Michael J Lonsdale (Electrical) Limited entered into a contract with Bresco Electrical Services Limited on 21 August 2014 for electrical installation works at a property at St James Square, London. Bresco was to provide the work in return for payment of £360,000.
Poor old Bresco went into liquidation on 12 March 2015. Bresco claimed payment of circa £200,000 for work carried out (amongst other things). Lonsdale disagreed. Bresco’s liquidators therefore commenced adjudication proceedings (which is the dispute resolution procedure for the construction industry). Lonsdale asked the court to determine whether the liquidators could do so.
The judge (Mr Justice Fraser) quite rightly interpreted the insolvency rules and found that they could not do so. When a liquidator is appointed, Rule 14.25 of the Insolvency Rules says that an account is taken of all debts, which includes (broadly) a set-off in respect of their “mutual dealings”. Therefore any money that remains owing is owed in accordance with the Insolvency Rules, not in accordance with a construction contract. That means that the claim is not covered by the Housing Grants, Construction and Regeneration Act 1996.
So Insolvency Practitioners cannot refer money claims to adjudication. Or, rather, if they do the decision will be unenforceable at court.

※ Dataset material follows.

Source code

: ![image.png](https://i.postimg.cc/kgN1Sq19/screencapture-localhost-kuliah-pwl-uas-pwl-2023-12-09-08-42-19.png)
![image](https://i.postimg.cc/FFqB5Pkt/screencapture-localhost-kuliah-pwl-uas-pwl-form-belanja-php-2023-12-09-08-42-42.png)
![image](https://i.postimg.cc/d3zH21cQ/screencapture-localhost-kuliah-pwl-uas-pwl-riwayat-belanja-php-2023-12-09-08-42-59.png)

There may still be a place for adjudication in insolvency proceedings. The company in liquidation could refer a question arising under the construction contract, rather than a money claim. A party is entitled to refer a dispute “at any time”, which will no doubt be the subject of future proceedings soon. Moreover, this decision only applies to statutory adjudication; it is not clear whether contractual adjudication would produce the same effect, particularly if the adjudication clause were very carefully drafted.